Perkembangan industri halal sejalan dengan meningkatkan populasi muslim di dunia yang diperkirakan akan mencapai 2,158 miliar pada tahun 2030. Pasar produk halal sendiri juga berkembang, di Asia Pasifik misalnya yang diperkirakan mencapai 62% sedangkan di Timur Tengah bisa mencapai 20%.
“Jika kita bisa memenuhi dua daerah tersebut, pasar produk halal yang dapat ditangkap Indonesia bisa mencapai 82%. Karena itu, pemerintah terus berusaha untuk menetapkan kebijakan yang lebih kondusif dalam membangun industri halal dalam negeri,” jelas Sukoso.
Saat ini, menurut Global State Islamic Economic tahun 2020-2021 Indonesia berada pada ranking keempat industri halal global.

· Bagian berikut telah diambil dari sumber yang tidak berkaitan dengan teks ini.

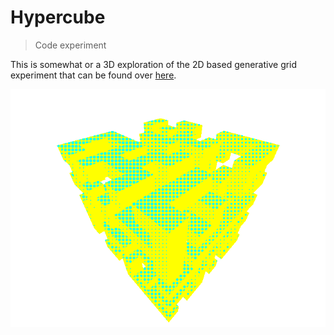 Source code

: # Hypercube

> Code experiment

This is somewhat or a 3D exploration of the 2D based generative grid experiment that
can be found over [here](https://github.com/MathiasPaumgarten/grid).

![hypergrid](hypergrid.png)
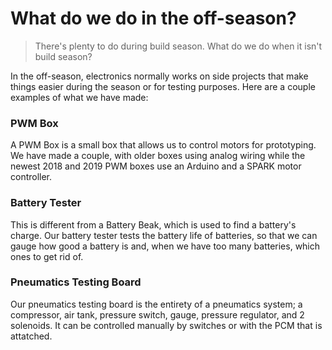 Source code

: # What do we do in the off-season?

> There's plenty to do during build season. What do we do when it isn't build season?

In the off-season, electronics normally works on side projects that make things easier during the season or for testing purposes. Here are a couple examples of what we have made:


### PWM Box

A PWM Box is a small box that allows us to control motors for prototyping. We have made a couple, with older boxes using analog wiring while the newest 2018 and 2019 PWM boxes use an Arduino and a SPARK motor controller.


### Battery Tester

This is different from a Battery Beak, which is used to find a battery's charge. Our battery tester tests the battery life of batteries, so that we can gauge how good a battery is and, when we have too many batteries, which ones to get rid of.

### Pneumatics Testing Board

Our pneumatics testing board is the entirety of a pneumatics system; a compressor, air tank, pressure switch, gauge, pressure regulator, and 2 solenoids. It can be controlled manually by switches or with the PCM that is attatched. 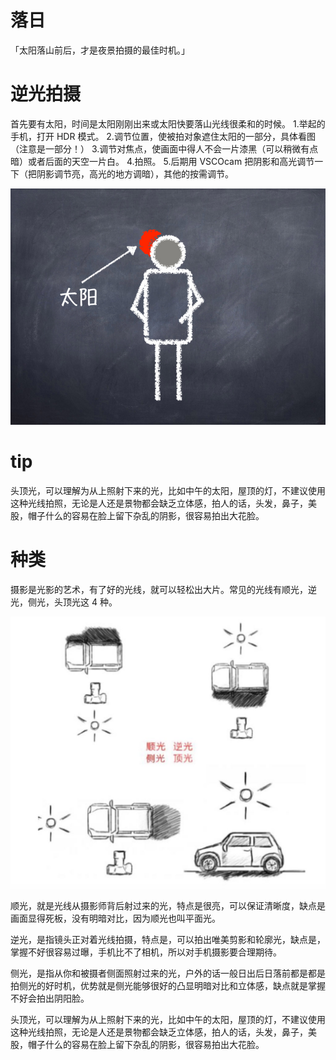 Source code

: 
# 落日


「太阳落山前后，才是夜景拍摄的最佳时机。」

# 逆光拍摄

首先要有太阳，时间是太阳刚刚出来或太阳快要落山光线很柔和的时候。
1.举起的手机，打开 HDR 模式。
2.调节位置，使被拍对象遮住太阳的一部分，具体看图（注意是一部分！）
3.调节对焦点，使画面中得人不会一片漆黑（可以稍微有点暗）或者后面的天空一片白。
4.拍照。
5.后期用 VSCOcam 把阴影和高光调节一下（把阴影调节亮，高光的地方调暗），其他的按需调节。

![](/assets/images/2021-09-09-23-14-53.png)

# tip

头顶光，可以理解为从上照射下来的光，比如中午的太阳，屋顶的灯，不建议使用这种光线拍照，无论是人还是景物都会缺乏立体感，拍人的话，头发，鼻子，美股，帽子什么的容易在脸上留下杂乱的阴影，很容易拍出大花脸。


# 种类

摄影是光影的艺术，有了好的光线，就可以轻松出大片。常见的光线有顺光，逆光，侧光，头顶光这 4 种。

![](/assets/images/2021-10-04-22-37-56.png)

顺光，就是光线从摄影师背后射过来的光，特点是很亮，可以保证清晰度，缺点是画面显得死板，没有明暗对比，因为顺光也叫平面光。

逆光，是指镜头正对着光线拍摄，特点是，可以拍出唯美剪影和轮廓光，缺点是，掌握不好很容易过曝，手机比不了相机，所以对手机摄影要合理期待。

侧光，是指从你和被摄者侧面照射过来的光，户外的话一般日出后日落前都是都是拍侧光的好时机，优势就是侧光能够很好的凸显明暗对比和立体感，缺点就是掌握不好会拍出阴阳脸。

头顶光，可以理解为从上照射下来的光，比如中午的太阳，屋顶的灯，不建议使用这种光线拍照，无论是人还是景物都会缺乏立体感，拍人的话，头发，鼻子，美股，帽子什么的容易在脸上留下杂乱的阴影，很容易拍出大花脸。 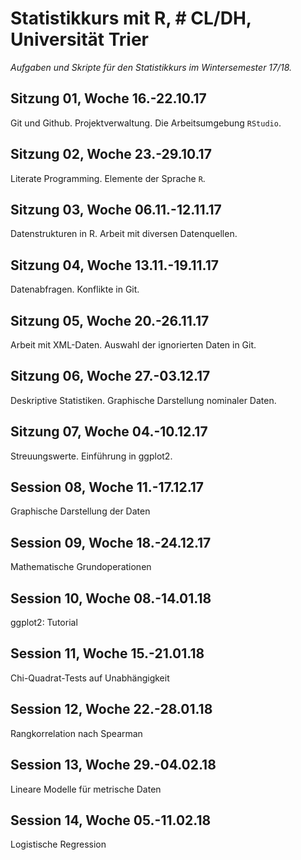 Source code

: # Statistikkurs mit R, # CL/DH, Universität Trier

_Aufgaben und Skripte für den Statistikkurs im Wintersemester 17/18._


## Sitzung 01, Woche 16.-22.10.17
Git und Github. Projektverwaltung. Die Arbeitsumgebung `RStudio`.

## Sitzung 02, Woche 23.-29.10.17
Literate Programming. Elemente der Sprache `R`.

## Sitzung 03, Woche 06.11.-12.11.17
Datenstrukturen in R. Arbeit mit diversen Datenquellen.

## Sitzung 04, Woche 13.11.-19.11.17
Datenabfragen. Konflikte in Git.

## Sitzung 05, Woche 20.-26.11.17
Arbeit mit XML-Daten. Auswahl der ignorierten Daten in Git.

## Sitzung 06, Woche 27.-03.12.17
Deskriptive Statistiken. Graphische Darstellung nominaler Daten.

## Sitzung 07, Woche 04.-10.12.17
Streuungswerte. Einführung in ggplot2.

## Session 08, Woche 11.-17.12.17
Graphische Darstellung der Daten

## Session 09, Woche 18.-24.12.17
Mathematische Grundoperationen

## Session 10, Woche 08.-14.01.18
ggplot2: Tutorial

## Session 11, Woche 15.-21.01.18
Chi-Quadrat-Tests auf Unabhängigkeit

## Session 12, Woche 22.-28.01.18
Rangkorrelation nach Spearman

## Session 13, Woche 29.-04.02.18
Lineare Modelle für metrische Daten

## Session 14, Woche 05.-11.02.18
Logistische Regression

Meski naik satu peringkat dari tahun sebelumnya, Indonesia masih ketinggalan dengan negara tetangga Malaysia.
Permudah Layanan Sertifikasi Halal
Menurut PMA No. 26 Tahun 2019 terdapat tiga pihak yang berperan dalam melayani sertifikasi halal, yaitu BPJPH, Majelis Ulama Indonesia (MUI), dan Lembaga Pemeriksa Halal (LPH). Sukoso mengatakan, sertifikasi halal harus menganus sistem telusur (tracebility) dan bukan end product analysis.
“Ini era baru proses sertifikasi halal. Seluruh proses dokumen harus dikirim ke BPJPH. Setelah proses verifikasi, produsen atau perusahaan dapat memilih lembaga pemeriksa halal terdekat. LPH dan MUI masih menjadi lembaga terkait. Tetapi per 10 November 2020, PT Sucofindo juga resmi menjadi lembaga pemeriksa halal,” jelas Sukoso.
Sukoso menekankan, tugas dari Lembaga Pemeriksa Halal adalah mengaudit. Penerbitan sertifikat halal tetap menjadi wewenang BPJPH. Tentu saja, BPJPH tetap bekerja sama dengan MUI untuk melakukan sidang fatwa yang menetapkan halal atau tidaknya suatu produk.
“Saya juga mendorong perguruan tinggi serta instansi pemerintah daerah dan yayasan Islam boleh mendirikan lembaga pemeriksa halal, sesuai dengan peraturan perundang-undangan,” pungkas Sukoso.